HLTC02 WINTER 2013
Week #5: Gender Inequality, Infidelity, and the Social Risks of Modern
Marriage in Nigeria by Daniel Jordan Smith
Introduction
Degree to which anthropology framework privileges culture has contributed
to a failure to examine adequately inequality and the political economies that
halt it
o Relative myopia about history and the processes by which cultures
are always changing
o Shifting boundaries and permeable nature of culture
Culture is now seen as a tool for blame rather than the understanding and
acceptance it was initially supposed to engender when used in the
theoretical/anthropological approaches
In Nigeria, the dominant public health strategy for preventing HIV infection
focuses on educating people via BEHAVIORAL change – this has backfired
In Nigeria, HIV is associated with social and sexual immorality and has made
marriage seem like a safe haven DESPITE it being the primary mechanism of
infection (due to men’s infidelity which is rewarded socially, performance
use for displaying masculinity for other men)
Modern Marriage – the hallmarks
o Growing acceptance that a committed personal, emotional
relationship between a man and woman = love = ready for marriage
o Significance of spousal intimacy – communicative, emotional and
sexual; basis for assessment of couples and observers that marriage is
good
o Relative importance of conjugal relationship over other social ties
Modern marriage doesn’t CAUSE men’s infidelity but social factors, economic
and moral pressures and patriarchal society enable, encourage and even
pressures men to engage in infidelity
Growing middle-class consumption also plays into this
When men cheat in a love marriage, women cannot use the same social
levers to appeal for help, because it contradicts the dyadic dynamic and
intimacy privileging image of a love marriage, any public acknowledgement
of cheating undermines supposed love foundation of marriage
Women free to marry, not so much to divorce as they may lose access to not
only status, economic support but also access to children due to patrilineal
line of inheritance (which children fall in line as well)

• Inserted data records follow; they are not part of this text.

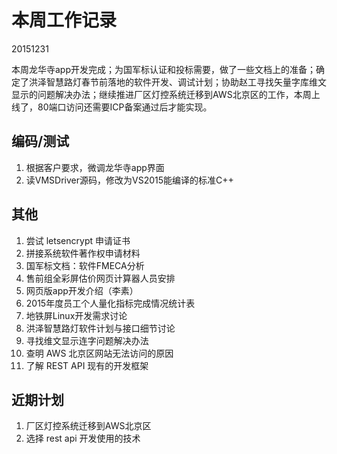 # 本周工作记录

20151231

本周龙华寺app开发完成；为国军标认证和投标需要，做了一些文档上的准备；确定了洪泽智慧路灯春节前落地的软件开发、调试计划；协助赵工寻找矢量字库维文显示的问题解决办法；继续推进厂区灯控系统迁移到AWS北京区的工作，本周上线了，80端口访问还需要ICP备案通过后才能实现。

## 编码/测试

1. 根据客户要求，微调龙华寺app界面
1. 读VMSDriver源码，修改为VS2015能编译的标准C++

## 其他

1. 尝试 letsencrypt 申请证书
1. 拼接系统软件著作权申请材料
1. 国军标文档：软件FMECA分析
1. 售前组全彩屏估价网页计算器人员安排
1. 网页版app开发介绍（李素）
1. 2015年度员工个人量化指标完成情况统计表
1. 地铁屏Linux开发需求讨论
1. 洪泽智慧路灯软件计划与接口细节讨论
1. 寻找维文显示连字问题解决办法
1. 查明 AWS 北京区网站无法访问的原因
1. 了解 REST API 现有的开发框架

## 近期计划

1. 厂区灯控系统迁移到AWS北京区
2. 选择 rest api 开发使用的技术
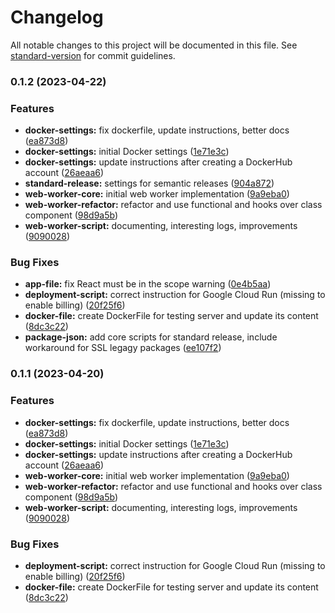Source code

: # Changelog

All notable changes to this project will be documented in this file. See [standard-version](https://github.com/conventional-changelog/standard-version) for commit guidelines.

### 0.1.2 (2023-04-22)


### Features

* **docker-settings:** fix dockerfile, update instructions, better docs ([ea873d8](https://github.com/vinicius77/web-worker/commit/ea873d82b5e1acc77b933ef25dd8972a38ccfb7f))
* **docker-settings:** initial Docker settings ([1e71e3c](https://github.com/vinicius77/web-worker/commit/1e71e3cf6fe62284f63ebf24cfdc2ec0f691be62))
* **docker-settings:** update instructions after creating a DockerHub account ([26aeaa6](https://github.com/vinicius77/web-worker/commit/26aeaa62d24117061023d5871a888cbd488de6a2))
* **standard-release:** settings for semantic releases ([904a872](https://github.com/vinicius77/web-worker/commit/904a8722c53ee91d68ce818d34ce7a12deea4b91))
* **web-worker-core:** initial web worker implementation ([9a9eba0](https://github.com/vinicius77/web-worker/commit/9a9eba0999a7d9e411aba6370f0250f584d4c06b))
* **web-worker-refactor:** refactor and use functional and hooks over class component ([98d9a5b](https://github.com/vinicius77/web-worker/commit/98d9a5bf177c9e15ae1abbcdd981d493a7671358))
* **web-worker-script:** documenting, interesting logs, improvements ([9090028](https://github.com/vinicius77/web-worker/commit/9090028f58aff1c414570d231f1a004f70c3a579))


### Bug Fixes

* **app-file:** fix React must be in the scope warning ([0e4b5aa](https://github.com/vinicius77/web-worker/commit/0e4b5aa6e94c4ce4b673258aba52c209462c2e76))
* **deployment-script:** correct instruction for Google Cloud Run (missing to enable billing) ([20f25f6](https://github.com/vinicius77/web-worker/commit/20f25f6b56ff0716291ed3b24073f33db9d06bbd))
* **docker-file:** create DockerFile for testing server and update its content ([8dc3c22](https://github.com/vinicius77/web-worker/commit/8dc3c224f614f06a6e6617c8ebdc6ab01ffef5ef))
* **package-json:** add core scripts for standard release, include workaround for SSL legagy packages ([ee107f2](https://github.com/vinicius77/web-worker/commit/ee107f24f58793711f076f81f5113814cfffaaad))

### 0.1.1 (2023-04-20)

### Features

- **docker-settings:** fix dockerfile, update instructions, better docs ([ea873d8](https://github.com/vinicius77/web-worker/commit/ea873d82b5e1acc77b933ef25dd8972a38ccfb7f))
- **docker-settings:** initial Docker settings ([1e71e3c](https://github.com/vinicius77/web-worker/commit/1e71e3cf6fe62284f63ebf24cfdc2ec0f691be62))
- **docker-settings:** update instructions after creating a DockerHub account ([26aeaa6](https://github.com/vinicius77/web-worker/commit/26aeaa62d24117061023d5871a888cbd488de6a2))
- **web-worker-core:** initial web worker implementation ([9a9eba0](https://github.com/vinicius77/web-worker/commit/9a9eba0999a7d9e411aba6370f0250f584d4c06b))
- **web-worker-refactor:** refactor and use functional and hooks over class component ([98d9a5b](https://github.com/vinicius77/web-worker/commit/98d9a5bf177c9e15ae1abbcdd981d493a7671358))
- **web-worker-script:** documenting, interesting logs, improvements ([9090028](https://github.com/vinicius77/web-worker/commit/9090028f58aff1c414570d231f1a004f70c3a579))

### Bug Fixes

- **deployment-script:** correct instruction for Google Cloud Run (missing to enable billing) ([20f25f6](https://github.com/vinicius77/web-worker/commit/20f25f6b56ff0716291ed3b24073f33db9d06bbd))
- **docker-file:** create DockerFile for testing server and update its content ([8dc3c22](https://github.com/vinicius77/web-worker/commit/8dc3c224f614f06a6e6617c8ebdc6ab01ffef5ef))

Keeping quiet about the painful fact of their husband’s infidelity, wives are
sparing themselves the shame with revealing their love marriage is not as
strong as what they had once claimed
Social risk approach is good because it situates behavior in context, it allows
ambivalence and contradiction and depicts the lives of our subjects of the
same degree of complexity that we intuitively recognize as integral to our
own experience, finally recognizes the role of discourses about AIDS in
contributing to social risk HLTC02 WINTER 2013
Anthropological approach can contribute the fact that culture is a concept
that needs EXPLANATION rather than serving as a SUBSTITUTE for it (using
it to blame)
Setting, Background, and Social Context
Owerri: 350000 people, urban city, hub of higher education, hotels
everywhere for extramarital affairs, city life anonymizes people who indulge
in this
Ubakal – semi rural community, major hub of rural to urban migration,
married couples are separated spatially and temporally for extensive periods
of time for economic strategies (seasonal work, work in the city, etc.)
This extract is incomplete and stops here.